• _WORK TO COMPLETE_
The copy should run from the line containing "- Curly brackets according to java rule." through the last line of the entries below, exactly as written, with pictures omitted.

[Items listed in a dataset]

*****

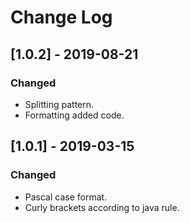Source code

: # Change Log

## [1.0.2] - 2019-08-21
### Changed
- Splitting pattern.
- Formatting added code.

## [1.0.1] - 2019-03-15
### Changed
- Pascal case format.
- Curly brackets according to java rule.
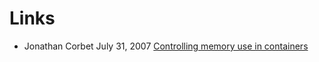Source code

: # Links
* Jonathan Corbet July 31, 2007 [Controlling memory use in containers](http://lwn.net/Articles/243795/) 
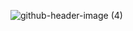 ![github-header-image (4)](https://github.com/jamalvh/jamalvh/assets/113135025/1ea8faa5-3daa-4248-8991-8b75e7f248e8)
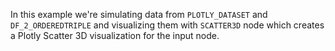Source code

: In this example we're simulating data from `PLOTLY_DATASET` and `DF_2_ORDEREDTRIPLE` and visualizing them with `SCATTER3D` node which creates a Plotly Scatter 3D visualization for the input node.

*****

• _RESULT OF THE TASK_
- Curly brackets according to java rule.
Source code

: # Links
* Jonathan Corbet July 31, 2007 [Controlling memory use in containers](http://lwn.net/Articles/243795/) 
 ![github-header-image (4)](https://github.com/jamalvh/jamalvh/assets/113135025/1ea8faa5-3daa-4248-8991-8b75e7f248e8)
Source code

: In this example we're simulating data from `PLOTLY_DATASET` and `DF_2_ORDEREDTRIPLE` and visualizing them with `SCATTER3D` node which creates a Plotly Scatter 3D visualization for the input node.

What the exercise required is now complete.